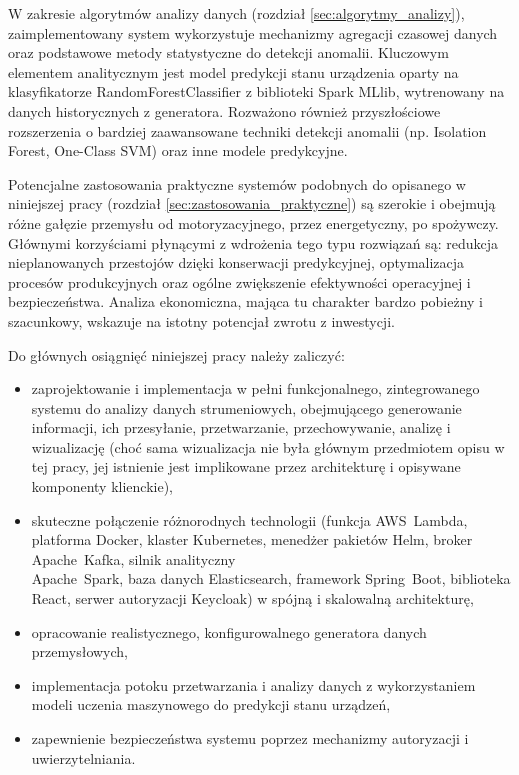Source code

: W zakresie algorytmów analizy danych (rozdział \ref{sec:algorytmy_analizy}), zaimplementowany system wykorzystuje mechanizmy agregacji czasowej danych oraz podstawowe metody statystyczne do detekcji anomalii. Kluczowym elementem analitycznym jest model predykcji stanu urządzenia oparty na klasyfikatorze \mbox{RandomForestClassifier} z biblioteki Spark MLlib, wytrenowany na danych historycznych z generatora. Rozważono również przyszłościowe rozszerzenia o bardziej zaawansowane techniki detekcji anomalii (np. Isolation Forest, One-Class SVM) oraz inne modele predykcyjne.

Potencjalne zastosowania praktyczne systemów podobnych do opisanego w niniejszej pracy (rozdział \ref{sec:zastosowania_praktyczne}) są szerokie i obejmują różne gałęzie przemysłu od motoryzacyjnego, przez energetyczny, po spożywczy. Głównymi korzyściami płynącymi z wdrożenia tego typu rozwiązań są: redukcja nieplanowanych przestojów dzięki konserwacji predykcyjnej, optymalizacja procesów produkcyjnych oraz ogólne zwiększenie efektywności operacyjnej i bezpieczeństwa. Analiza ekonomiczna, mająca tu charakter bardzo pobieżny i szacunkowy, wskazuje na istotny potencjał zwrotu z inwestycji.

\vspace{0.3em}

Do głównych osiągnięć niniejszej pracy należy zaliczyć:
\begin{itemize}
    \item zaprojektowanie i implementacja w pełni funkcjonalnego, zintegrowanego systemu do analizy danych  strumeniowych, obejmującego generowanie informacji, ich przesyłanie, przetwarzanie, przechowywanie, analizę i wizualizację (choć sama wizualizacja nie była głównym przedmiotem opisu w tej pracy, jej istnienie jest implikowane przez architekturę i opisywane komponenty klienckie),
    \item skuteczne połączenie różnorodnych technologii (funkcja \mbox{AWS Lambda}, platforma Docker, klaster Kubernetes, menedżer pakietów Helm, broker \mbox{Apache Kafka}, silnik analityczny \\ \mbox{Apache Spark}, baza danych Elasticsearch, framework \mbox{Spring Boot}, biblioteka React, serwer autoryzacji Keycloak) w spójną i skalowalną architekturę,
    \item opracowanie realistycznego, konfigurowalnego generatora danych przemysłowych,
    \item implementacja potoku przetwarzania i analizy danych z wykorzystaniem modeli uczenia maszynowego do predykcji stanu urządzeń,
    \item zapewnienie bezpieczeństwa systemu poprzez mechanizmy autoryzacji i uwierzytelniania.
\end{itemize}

□ □ □ □

Please print the lines from the one containing "zaprojektowanie i implementacja" through the last line of the material, exactly, and leave out all other lines.

    \item zaprojektowanie i implementacja w pełni funkcjonalnego, zintegrowanego systemu do analizy danych  strumeniowych, obejmującego generowanie informacji, ich przesyłanie, przetwarzanie, przechowywanie, analizę i wizualizację (choć sama wizualizacja nie była głównym przedmiotem opisu w tej pracy, jej istnienie jest implikowane przez architekturę i opisywane komponenty klienckie),
    \item skuteczne połączenie różnorodnych technologii (funkcja \mbox{AWS Lambda}, platforma Docker, klaster Kubernetes, menedżer pakietów Helm, broker \mbox{Apache Kafka}, silnik analityczny \\ \mbox{Apache Spark}, baza danych Elasticsearch, framework \mbox{Spring Boot}, biblioteka React, serwer autoryzacji Keycloak) w spójną i skalowalną architekturę,
    \item opracowanie realistycznego, konfigurowalnego generatora danych przemysłowych,
    \item implementacja potoku przetwarzania i analizy danych z wykorzystaniem modeli uczenia maszynowego do predykcji stanu urządzeń,
    \item zapewnienie bezpieczeństwa systemu poprzez mechanizmy autoryzacji i uwierzytelniania.
\end{itemize}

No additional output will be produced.